Freshman Democratic Rep. Alexandria Ocasio-Cortez has stunned political pundits with her third-quarter coffer, which totaled a stunning $1.4 million entirely comprised of contributions from grassroots campaigning.
Ocasio-Cortez, who is a representative for the 14th Congressional District of New York, raised the majority of her funds from donations under $200, according to Common Dreams. The 30-year-old's campaign finance records on Open Secrets reveal a war chest totaling over $3 million in donations in her first term alone.
The freshman congresswoman's donations put her ahead of all House Democrats, including House Speaker Nancy Pelosi, who managed to amass $1.26 million from her supports in the third quarter. Pelosi is commonly hailed as a stalwart fundraiser in Washington circles, which further underscores Ocasio-Cortez's upset.
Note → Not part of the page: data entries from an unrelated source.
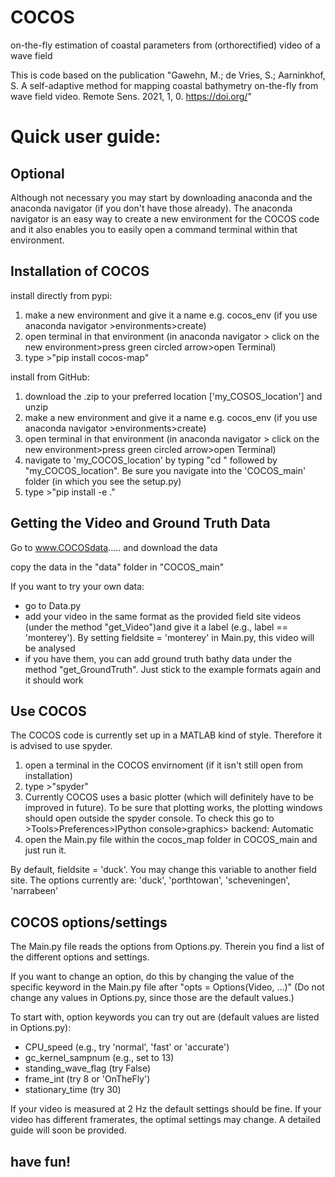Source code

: # COCOS
on-the-fly estimation of coastal parameters from (orthorectified) video of a wave field

This is code based on the publication "Gawehn, M.; de Vries, S.; Aarninkhof, S. A self-adaptive method for mapping coastal bathymetry on-the-fly from wave field video. Remote Sens. 2021, 1, 0. https://doi.org/"

Quick user guide:
=================

Optional
--------
Although not necessary you may start by downloading anaconda and the anaconda navigator (if you don't have those already). The anaconda navigator is an easy way to create a new environment for the COCOS code and it also enables you to easily open a command terminal within that environment.

Installation of COCOS
---------------------
install directly from pypi:
1. make a new environment and give it a name e.g. cocos_env (if you use anaconda navigator >environments>create)
2. open terminal in that environment (in anaconda navigator > click on the new environment>press green circled arrow>open Terminal)
3. type >"pip install cocos-map"

install from GitHub:
1. download the .zip to your preferred location ['my_COSOS_location'] and unzip
2. make a new environment and give it a name e.g. cocos_env (if you use anaconda navigator >environments>create)
3. open terminal in that environment (in anaconda navigator > click on the new environment>press green circled arrow>open Terminal)
4. navigate to 'my_COCOS_location' by typing "cd " followed by "my_COCOS_location". Be sure you navigate into the 'COCOS_main' folder (in which you see the setup.py)
5. type >"pip install -e ."

Getting the Video and Ground Truth Data
---------------------------------------
Go to www.COCOSdata..... and download the data

copy the data in the "data" folder in "COCOS_main"

If you want to try your own data:
- go to Data.py
- add your video in the same format as the provided field site videos (under the method "get_Video")and give it a label (e.g., label == 'monterey'). By setting fieldsite = 'monterey' in Main.py, this video will be analysed
- if you have them, you can add ground truth bathy data under the method "get_GroundTruth". Just stick to the example formats again and it should work

Use COCOS
---------
The COCOS code is currently set up in a MATLAB kind of style. Therefore it is advised to use spyder.

1. open a terminal in the COCOS envirnoment (if it isn't still open from installation)
2. type >"spyder"
3. Currently COCOS uses a basic plotter (which will definitely have to be improved in future). To be sure that plotting works, the plotting windows should open outside the spyder console. To check this go to >Tools>Preferences>IPython console>graphics> backend: Automatic
4. open the Main.py file within the cocos_map folder in COCOS_main and just run it.

By default, fieldsite = 'duck'. You may change this variable to another field site. The options currently are: 'duck', 'porthtowan', 'scheveningen', 'narrabeen' 

COCOS options/settings
----------------------

The Main.py file reads the options from Options.py. Therein you find a list of the different options and settings.

If you want to change an option, do this by changing the value of the specific keyword in the Main.py file after "opts = Options(Video, ...)"
(Do not change any values in Options.py, since those are the default values.)

To start with, option keywords you can try out are (default values are listed in Options.py): 
- CPU_speed (e.g., try 'normal', 'fast' or 'accurate') 
- gc_kernel_sampnum (e.g., set to 13)
- standing_wave_flag (try False)
- frame_int (try 8 or 'OnTheFly')
- stationary_time (try 30)

If your video is measured at 2 Hz the default settings should be fine. If your video has different framerates, the optimal settings may change. A detailed guide will soon be provided.

have fun!
---------
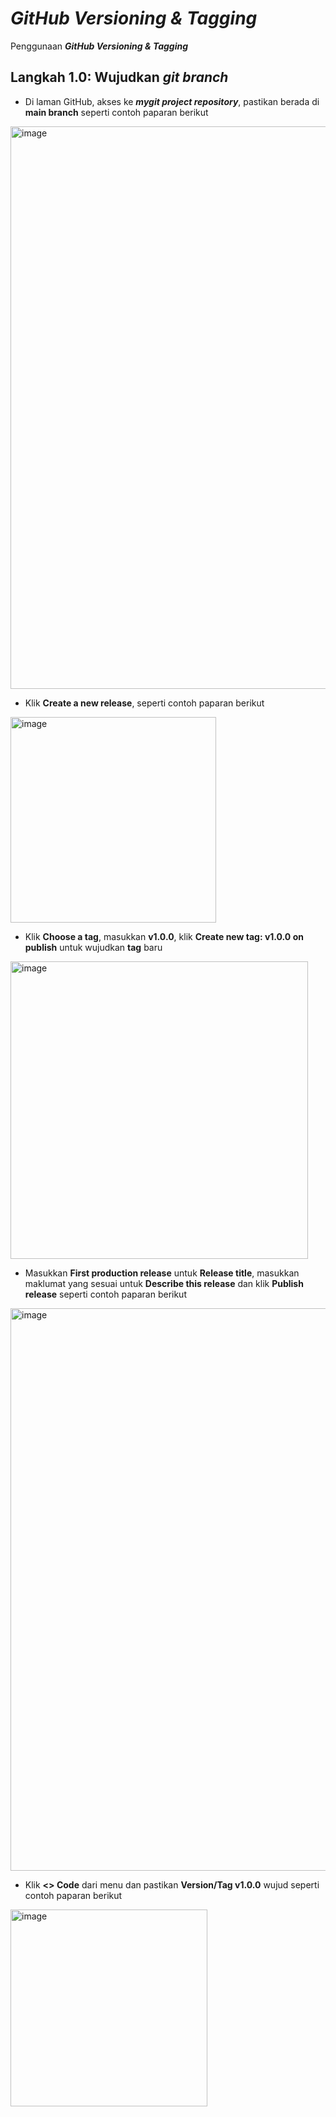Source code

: # *GitHub Versioning & Tagging*
Penggunaan ***GitHub Versioning & Tagging***

## Langkah 1.0: Wujudkan *git branch*

* Di laman GitHub, akses ke ***mygit project repository***, pastikan berada di **main branch** seperti contoh paparan berikut

<img width="900" alt="image" src="https://user-images.githubusercontent.com/99636296/194245896-55d80ca7-bf18-4f0c-aa30-58b2a55c5d09.png">

* Klik **Create a new release**, seperti contoh paparan berikut

<img width="329" alt="image" src="https://user-images.githubusercontent.com/99636296/194246071-46cf916b-aeb0-4ce2-85b9-42488fcead88.png">

* Klik **Choose a tag**, masukkan **v1.0.0**, klik **Create new tag: v1.0.0 on publish** untuk wujudkan **tag** baru

<img width="476" alt="image" src="https://user-images.githubusercontent.com/99636296/194246411-7652ac83-1020-4352-8607-59c541d588d1.png">

* Masukkan **First production release** untuk **Release title**, masukkan maklumat yang sesuai untuk **Describe this release** dan klik **Publish release** seperti contoh paparan berikut

<img width="900" alt="image" src="https://user-images.githubusercontent.com/99636296/194247532-d4fff523-c559-4221-98db-76e6baca8a0d.png">

* Klik **<> Code** dari menu dan pastikan **Version/Tag v1.0.0** wujud seperti contoh paparan berikut

<img width="315" alt="image" src="https://user-images.githubusercontent.com/99636296/194248229-698f8b24-9c7a-4112-b48b-bf2d6b25f372.png">
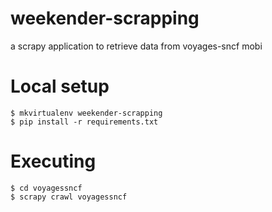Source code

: weekender-scrapping
===================

a scrapy application to retrieve data from voyages-sncf mobi


Local setup
===========

    $ mkvirtualenv weekender-scrapping
    $ pip install -r requirements.txt


Executing
=========

    $ cd voyagessncf
    $ scrapy crawl voyagessncf
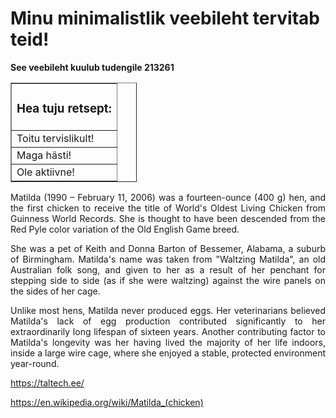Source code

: <html>
   <body>
        <h1><strong>Minu minimalistlik veebileht tervitab teid!</strong></h1>
        <p><strong>See veebileht kuulub tudengile 213261</strong></p>
   </body>
   <table style="border-collapse: collapse; width: 40%;" border="1">
   <tbody>
     <tr>
     <td style="width: 100%;">
        <h3>Hea tuju retsept:</h3>
    </td>
    </tr>
    <tr>
        <td style="width: 100%;">Toitu tervislikult!</td>
    </tr>
    <tr>
       <td style="width: 100%;">Maga h&auml;sti!</td>
    </tr>
    <tr>
      <td style="width: 100%;">Ole aktiivne!</td>
    </tr>
  </tbody>
</table>
<p style="text-align: justify;">Matilda (1990 &ndash; February 11, 2006) was a fourteen-ounce (400 g) hen, and the first chicken to receive the title of World's Oldest Living Chicken from Guinness World Records. She is thought to have been descended from the Red Pyle color variation of the Old English Game breed.</p>
<p style="text-align: justify;">She was a pet of Keith and Donna Barton of Bessemer, Alabama, a suburb of Birmingham. Matilda's name was taken from "Waltzing Matilda", an old Australian folk song, and given to her as a result of her penchant for stepping side to side (as if she were waltzing) against the wire panels on the sides of her cage.</p>
<p style="text-align: justify;">Unlike most hens, Matilda never produced eggs. Her veterinarians believed Matilda's lack of egg production contributed significantly to her extraordinarily long lifespan of sixteen years. Another contributing factor to Matilda's longevity was her having lived the majority of her life indoors, inside a large wire cage, where she enjoyed a stable, protected environment year-round.</p>
<p><a href="https://taltech.ee/">https://taltech.ee/</a></p>
<p><a href="https://en.wikipedia.org/wiki/Matilda_(chicken)">https://en.wikipedia.org/wiki/Matilda_(chicken)</a></p>
<p><img src="https://upload.wikimedia.org/wikipedia/en/9/90/Matilda_the_Performing_Chicken_%28profile%29.png" alt="" /></p>
</html>
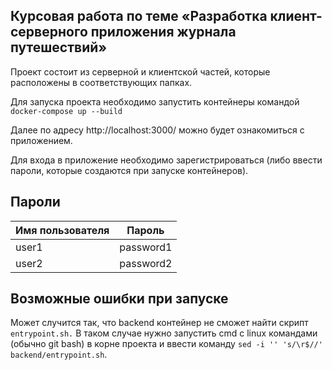 ﻿## Курсовая работа по теме «Разработка клиент-серверного приложения журнала путешествий»

Проект состоит из серверной и клиентской частей, которые расположены в соответствующих папках. 

Для запуска проекта необходимо запустить контейнеры командой `docker-compose up --build`

Далее по адресу http://localhost:3000/ можно будет ознакомиться с приложением.

Для входа в приложение необходимо зарегистрироваться (либо ввести пароли, которые создаются при запуске контейнеров).

## Пароли
| Имя пользователя | Пароль |
| ------------- | ------------- |
| user1  | password1  |
| user2  | password2  |


## Возможные ошибки при запуске
Может случится так, что backend контейнер не сможет найти скрипт `entrypoint.sh.`
В таком случае нужно запустить cmd с linux командами (обычно git bash) в корне проекта и ввести команду ` sed -i '' 's/\r$//' backend/entrypoint.sh `.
Ocasio-Cortez— who came to prominence after defeating 10-term incumbent Joe Crawford in the 2018 midterm elections— went on Twitter to defend her fundraising strategy, which precludes accepting gifts from large PACs or special interest groups.
"I intentionally built my campaign to rely on small-dollar grassroots support without any corporate money, because I felt that's the best way to be accountable to everyday people. It has impacted how I work in Congress in powerful ways.""Our political system's reliance on huge sums of money has many negative impacts, but one of the largest is that it takes lawmakers' time away from lawmaking," she went on to add. "The less time lawmakers have, the more special interests can slip in harmful provisions."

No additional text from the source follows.